Valerian has a true sedative effect and is an excellent first choice. If you are taking a strong valerian supplement, be cautious operating machinery and make sure to follow the directions.
Additional herbs for optimal sleep include:
- California poppy
Magnesium is another great supplementation for sleep. It can be taken orally or applied topically to relax the mind and body before bed - ALOHA’s Foundation provides 25% of your daily value.
I’m Waking Up Too Early!
It’s a different ball game for sleep maintenance insomnia (trouble waking up too early). For this type of insomnia, HPA axis abnormalities may be producing spikes of cortisol (a stress hormone regulated by the adrenals) in the middle of the night.
For this form of insomnia, try herbs that help to rejuvenate your adrenals directly, such as:
- Guduchi (as found in ALOHA’s Foundation)
- The ginsengs
- Schizandra berry
All of these are adaptogens, which help to support and balance your body’s stress response. These herbs improve sleep duration by normalizing the stress response, but they can also make you feel energized. For this reason, take them during the day, rather than before bed.
Some Other Options to Consider…
For both sleep onset and sleep maintenance insomnia, some people find success with melatonin supplements. Keep in mind that taking melatonin may not address the root of your insomnia.

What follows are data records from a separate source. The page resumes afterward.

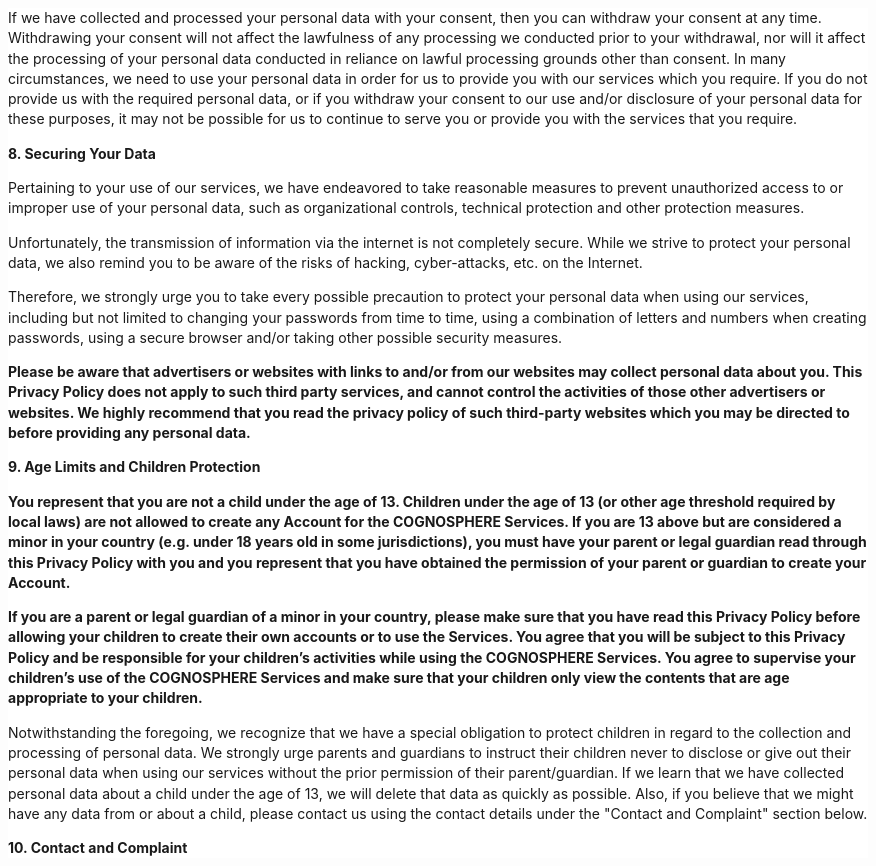 If we have collected and processed your personal data with your consent, then you can withdraw your consent at any time. Withdrawing your consent will not affect the lawfulness of any processing we conducted prior to your withdrawal, nor will it affect the processing of your personal data conducted in reliance on lawful processing grounds other than consent. In many circumstances, we need to use your personal data in order for us to provide you with our services which you require. If you do not provide us with the required personal data, or if you withdraw your consent to our use and/or disclosure of your personal data for these purposes, it may not be possible for us to continue to serve you or provide you with the services that you require.

**8\. Securing Your Data**

Pertaining to your use of our services, we have endeavored to take reasonable measures to prevent unauthorized access to or improper use of your personal data, such as organizational controls, technical protection and other protection measures.

Unfortunately, the transmission of information via the internet is not completely secure. While we strive to protect your personal data, we also remind you to be aware of the risks of hacking, cyber-attacks, etc. on the Internet.

Therefore, we strongly urge you to take every possible precaution to protect your personal data when using our services, including but not limited to changing your passwords from time to time, using a combination of letters and numbers when creating passwords, using a secure browser and/or taking other possible security measures.

**Please be aware that advertisers or websites with links to and/or from our websites may collect personal data about you. This Privacy Policy does not apply to such third party services, and cannot control the activities of those other advertisers or websites. We highly recommend that you read the privacy policy of such third-party websites which you may be directed to before providing any personal data.**

**9\. Age Limits and Children Protection**

**You represent that you are not a child under the age of 13. Children under the age of 13 (or other age threshold required by local laws) are not allowed to create any Account for the COGNOSPHERE Services. If you are 13 above but are considered a minor in your country (e.g. under 18 years old in some jurisdictions), you must have your parent or legal guardian read through this Privacy Policy with you and you represent that you have obtained the permission of your parent or guardian to create your Account.**

**If you are a parent or legal guardian of a minor in your country, please make sure that you have read this Privacy Policy before allowing your children to create their own accounts or to use the Services. You agree that you will be subject to this Privacy Policy and be responsible for your children’s activities while using the COGNOSPHERE Services. You agree to supervise your children’s use of the COGNOSPHERE Services and make sure that your children only view the contents that are age appropriate to your children.**

Notwithstanding the foregoing, we recognize that we have a special obligation to protect children in regard to the collection and processing of personal data. We strongly urge parents and guardians to instruct their children never to disclose or give out their personal data when using our services without the prior permission of their parent/guardian. If we learn that we have collected personal data about a child under the age of 13, we will delete that data as quickly as possible. Also, if you believe that we might have any data from or about a child, please contact us using the contact details under the "Contact and Complaint" section below.

**10\. Contact and Complaint**
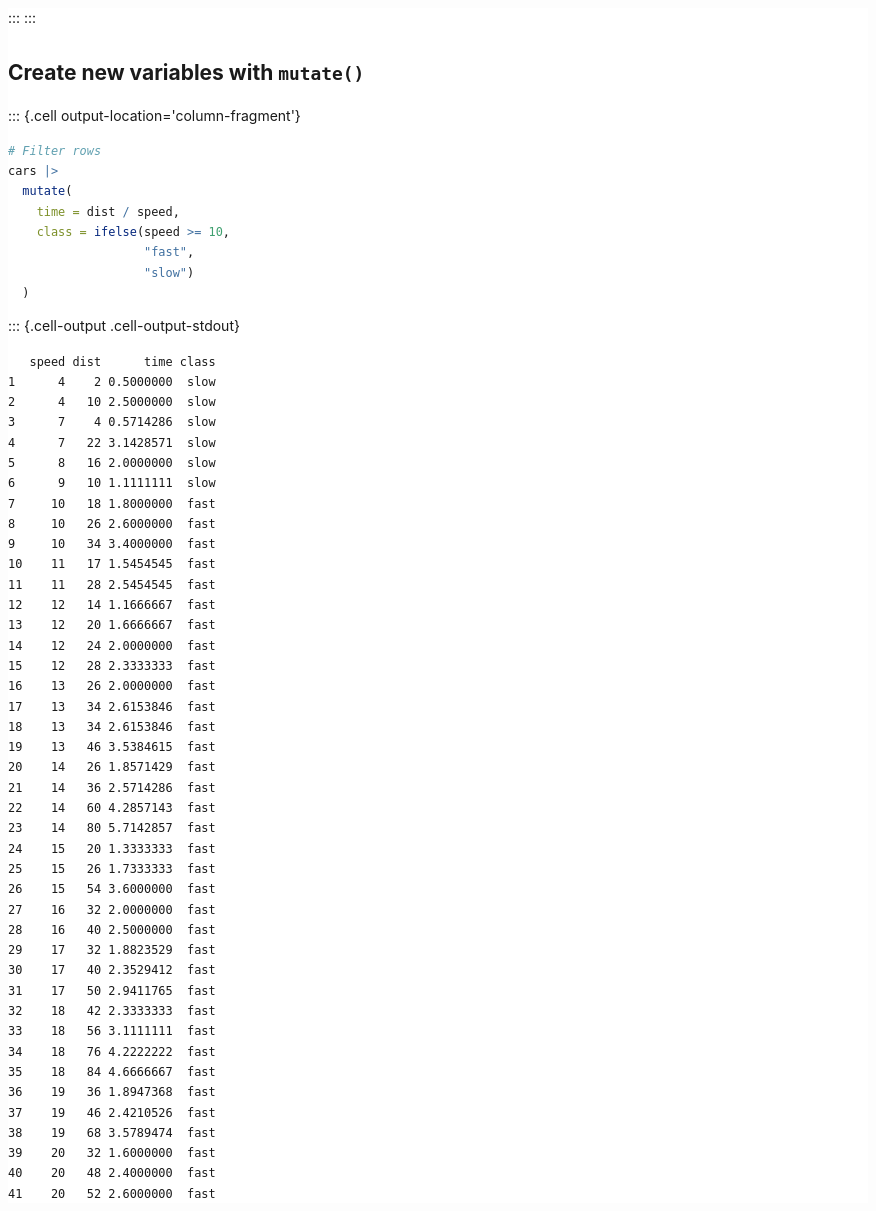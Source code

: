 
:::
:::



## Create new variables with `mutate()`


::: {.cell output-location='column-fragment'}

```{.r .cell-code  code-line-numbers="1-8|4|5-7"}
# Filter rows
cars |> 
  mutate(
    time = dist / speed,
    class = ifelse(speed >= 10, 
                   "fast",
                   "slow")
  )
```

::: {.cell-output .cell-output-stdout}

```
   speed dist      time class
1      4    2 0.5000000  slow
2      4   10 2.5000000  slow
3      7    4 0.5714286  slow
4      7   22 3.1428571  slow
5      8   16 2.0000000  slow
6      9   10 1.1111111  slow
7     10   18 1.8000000  fast
8     10   26 2.6000000  fast
9     10   34 3.4000000  fast
10    11   17 1.5454545  fast
11    11   28 2.5454545  fast
12    12   14 1.1666667  fast
13    12   20 1.6666667  fast
14    12   24 2.0000000  fast
15    12   28 2.3333333  fast
16    13   26 2.0000000  fast
17    13   34 2.6153846  fast
18    13   34 2.6153846  fast
19    13   46 3.5384615  fast
20    14   26 1.8571429  fast
21    14   36 2.5714286  fast
22    14   60 4.2857143  fast
23    14   80 5.7142857  fast
24    15   20 1.3333333  fast
25    15   26 1.7333333  fast
26    15   54 3.6000000  fast
27    16   32 2.0000000  fast
28    16   40 2.5000000  fast
29    17   32 1.8823529  fast
30    17   40 2.3529412  fast
31    17   50 2.9411765  fast
32    18   42 2.3333333  fast
33    18   56 3.1111111  fast
34    18   76 4.2222222  fast
35    18   84 4.6666667  fast
36    19   36 1.8947368  fast
37    19   46 2.4210526  fast
38    19   68 3.5789474  fast
39    20   32 1.6000000  fast
40    20   48 2.4000000  fast
41    20   52 2.6000000  fast
```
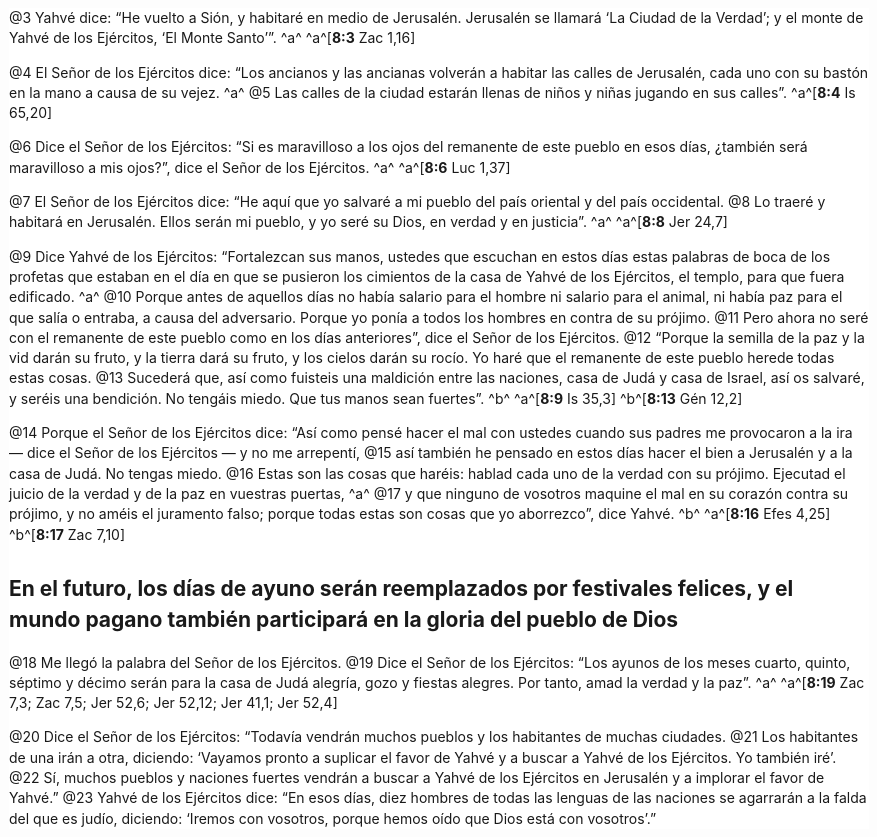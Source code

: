 @3 Yahvé dice: “He vuelto a Sión, y habitaré en medio de Jerusalén. Jerusalén se llamará ‘La Ciudad de la Verdad’; y el monte de Yahvé de los Ejércitos, ‘El Monte Santo’”. ^a^
^a^[**8:3** Zac 1,16]

@4 El Señor de los Ejércitos dice: “Los ancianos y las ancianas volverán a habitar las calles de Jerusalén, cada uno con su bastón en la mano a causa de su vejez. ^a^ @5 Las calles de la ciudad estarán llenas de niños y niñas jugando en sus calles”.
^a^[**8:4** Is 65,20]

@6 Dice el Señor de los Ejércitos: “Si es maravilloso a los ojos del remanente de este pueblo en esos días, ¿también será maravilloso a mis ojos?”, dice el Señor de los Ejércitos. ^a^
^a^[**8:6** Luc 1,37]

@7 El Señor de los Ejércitos dice: “He aquí que yo salvaré a mi pueblo del país oriental y del país occidental. @8 Lo traeré y habitará en Jerusalén. Ellos serán mi pueblo, y yo seré su Dios, en verdad y en justicia”. ^a^
^a^[**8:8** Jer 24,7]

@9 Dice Yahvé de los Ejércitos: “Fortalezcan sus manos, ustedes que escuchan en estos días estas palabras de boca de los profetas que estaban en el día en que se pusieron los cimientos de la casa de Yahvé de los Ejércitos, el templo, para que fuera edificado. ^a^ @10 Porque antes de aquellos días no había salario para el hombre ni salario para el animal, ni había paz para el que salía o entraba, a causa del adversario. Porque yo ponía a todos los hombres en contra de su prójimo. @11 Pero ahora no seré con el remanente de este pueblo como en los días anteriores”, dice el Señor de los Ejércitos. @12 “Porque la semilla de la paz y la vid darán su fruto, y la tierra dará su fruto, y los cielos darán su rocío. Yo haré que el remanente de este pueblo herede todas estas cosas. @13 Sucederá que, así como fuisteis una maldición entre las naciones, casa de Judá y casa de Israel, así os salvaré, y seréis una bendición. No tengáis miedo. Que tus manos sean fuertes”. ^b^
^a^[**8:9** Is 35,3] ^b^[**8:13** Gén 12,2]

@14 Porque el Señor de los Ejércitos dice: “Así como pensé hacer el mal con ustedes cuando sus padres me provocaron a la ira — dice el Señor de los Ejércitos — y no me arrepentí, @15 así también he pensado en estos días hacer el bien a Jerusalén y a la casa de Judá. No tengas miedo. @16 Estas son las cosas que haréis: hablad cada uno de la verdad con su prójimo. Ejecutad el juicio de la verdad y de la paz en vuestras puertas, ^a^ @17 y que ninguno de vosotros maquine el mal en su corazón contra su prójimo, y no améis el juramento falso; porque todas estas son cosas que yo aborrezco”, dice Yahvé. ^b^
^a^[**8:16** Efes 4,25] ^b^[**8:17** Zac 7,10]

## En el futuro, los días de ayuno serán reemplazados por festivales felices, y el mundo pagano también participará en la gloria del pueblo de Dios
@18 Me llegó la palabra del Señor de los Ejércitos. @19 Dice el Señor de los Ejércitos: “Los ayunos de los meses cuarto, quinto, séptimo y décimo serán para la casa de Judá alegría, gozo y fiestas alegres. Por tanto, amad la verdad y la paz”. ^a^
^a^[**8:19** Zac 7,3; Zac 7,5; Jer 52,6; Jer 52,12; Jer 41,1; Jer 52,4]

@20 Dice el Señor de los Ejércitos: “Todavía vendrán muchos pueblos y los habitantes de muchas ciudades. @21 Los habitantes de una irán a otra, diciendo: ‘Vayamos pronto a suplicar el favor de Yahvé y a buscar a Yahvé de los Ejércitos. Yo también iré’. @22 Sí, muchos pueblos y naciones fuertes vendrán a buscar a Yahvé de los Ejércitos en Jerusalén y a implorar el favor de Yahvé.” @23 Yahvé de los Ejércitos dice: “En esos días, diez hombres de todas las lenguas de las naciones se agarrarán a la falda del que es judío, diciendo: ‘Iremos con vosotros, porque hemos oído que Dios está con vosotros’.”

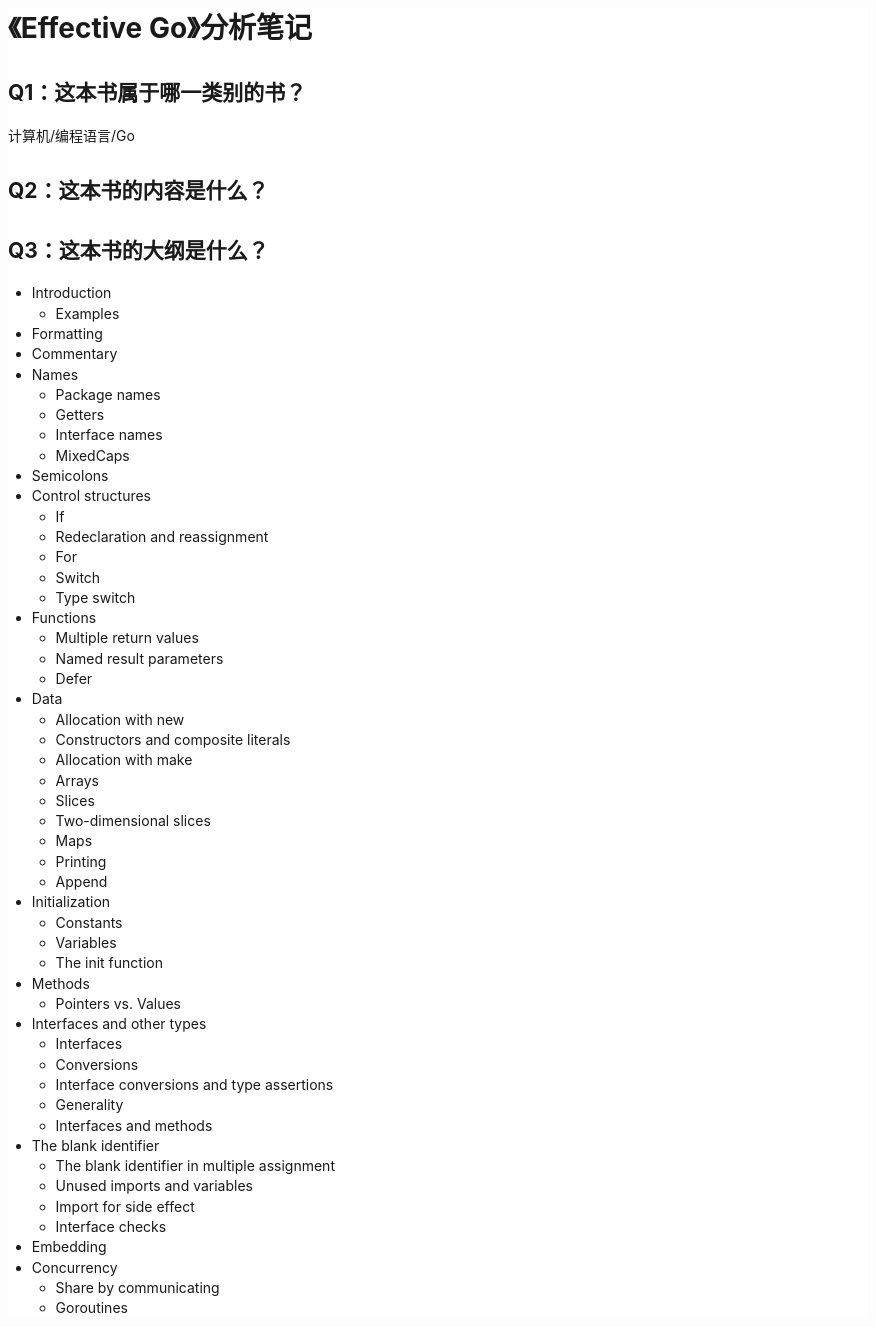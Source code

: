 # 《Effective Go》分析笔记

## Q1：这本书属于哪一类别的书？

计算机/编程语言/Go

## Q2：这本书的内容是什么？

## Q3：这本书的大纲是什么？

- Introduction
  - Examples
- Formatting
- Commentary
- Names
  - Package names
  - Getters
  - Interface names
  - MixedCaps
- Semicolons
- Control structures
  - If
  - Redeclaration and reassignment
  - For
  - Switch
  - Type switch
- Functions
  - Multiple return values
  - Named result parameters
  - Defer
- Data
  - Allocation with new
  - Constructors and composite literals
  - Allocation with make
  - Arrays
  - Slices
  - Two-dimensional slices
  - Maps
  - Printing
  - Append
- Initialization
  - Constants
  - Variables
  - The init function
- Methods
  - Pointers vs. Values
- Interfaces and other types
  - Interfaces
  - Conversions
  - Interface conversions and type assertions
  - Generality
  - Interfaces and methods
- The blank identifier
  - The blank identifier in multiple assignment
  - Unused imports and variables
  - Import for side effect
  - Interface checks
- Embedding
- Concurrency
  - Share by communicating
  - Goroutines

5-HTP is an important precursor to melatonin, and foods like spirulina and spinach, which are featured in ALOHA’s Daily Good, and collards provide the tryptophan necessary for your body to make 5-HTP. 5-HTP is also available as a supplement derived from an African plant called griffonia simplicifolia. If you take a 5-HTP supplement, get it from a reputable company, as some have been found to be contaminated with a toxin called Peak X.
GABA is another popular supplement for sleep. GABA is a neurotransmitter that reduces anxiety and, like melatonin, should be made naturally by your body. Your body needs the amino acid theonine to make GABA, and theonine can be found in green tea and bay bolete mushrooms. GABA can also be consumed directly by snacking on cherry tomatoes!
Whatever ails your sleep – taking care of yourself when you’re awake will benefit you when you close your eyes.